> _Goal of the exercise_
Give back exactly the lines spanning from the one containing "## Things I Learned" to the final line of the records below, and no others.

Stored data

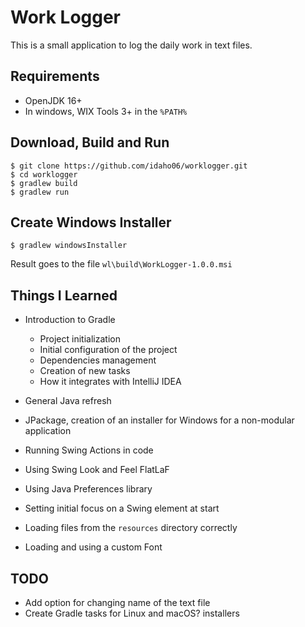 # Work Logger

This is a small application to log the daily work in text files.

## Requirements

- OpenJDK 16+
- In windows, WIX Tools 3+ in the `%PATH%`

## Download, Build and Run

``` 
$ git clone https://github.com/idaho06/worklogger.git
$ cd worklogger
$ gradlew build
$ gradlew run
```

## Create Windows Installer

```
$ gradlew windowsInstaller
```

Result goes to the file `wl\build\WorkLogger-1.0.0.msi`

## Things I Learned

- Introduction to Gradle
    - Project initialization
    - Initial configuration of the project
    - Dependencies management
    - Creation of new tasks
    - How it integrates with IntelliJ IDEA

- General Java refresh
- JPackage, creation of an installer for Windows for a non-modular application
- Running Swing Actions in code
- Using Swing Look and Feel FlatLaF
- Using Java Preferences library
- Setting initial focus on a Swing element at start
- Loading files from the `resources` directory correctly
- Loading and using a custom Font

## TODO

- Add option for changing name of the text file
- Create Gradle tasks for Linux and macOS? installers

> _Answer space_
## Things I Learned

- Introduction to Gradle
    - Project initialization
    - Initial configuration of the project
    - Dependencies management
    - Creation of new tasks
    - How it integrates with IntelliJ IDEA

- General Java refresh
- JPackage, creation of an installer for Windows for a non-modular application
- Running Swing Actions in code
- Using Swing Look and Feel FlatLaF
- Using Java Preferences library
- Setting initial focus on a Swing element at start
- Loading files from the `resources` directory correctly
- Loading and using a custom Font

## TODO

- Add option for changing name of the text file
- Create Gradle tasks for Linux and macOS? installers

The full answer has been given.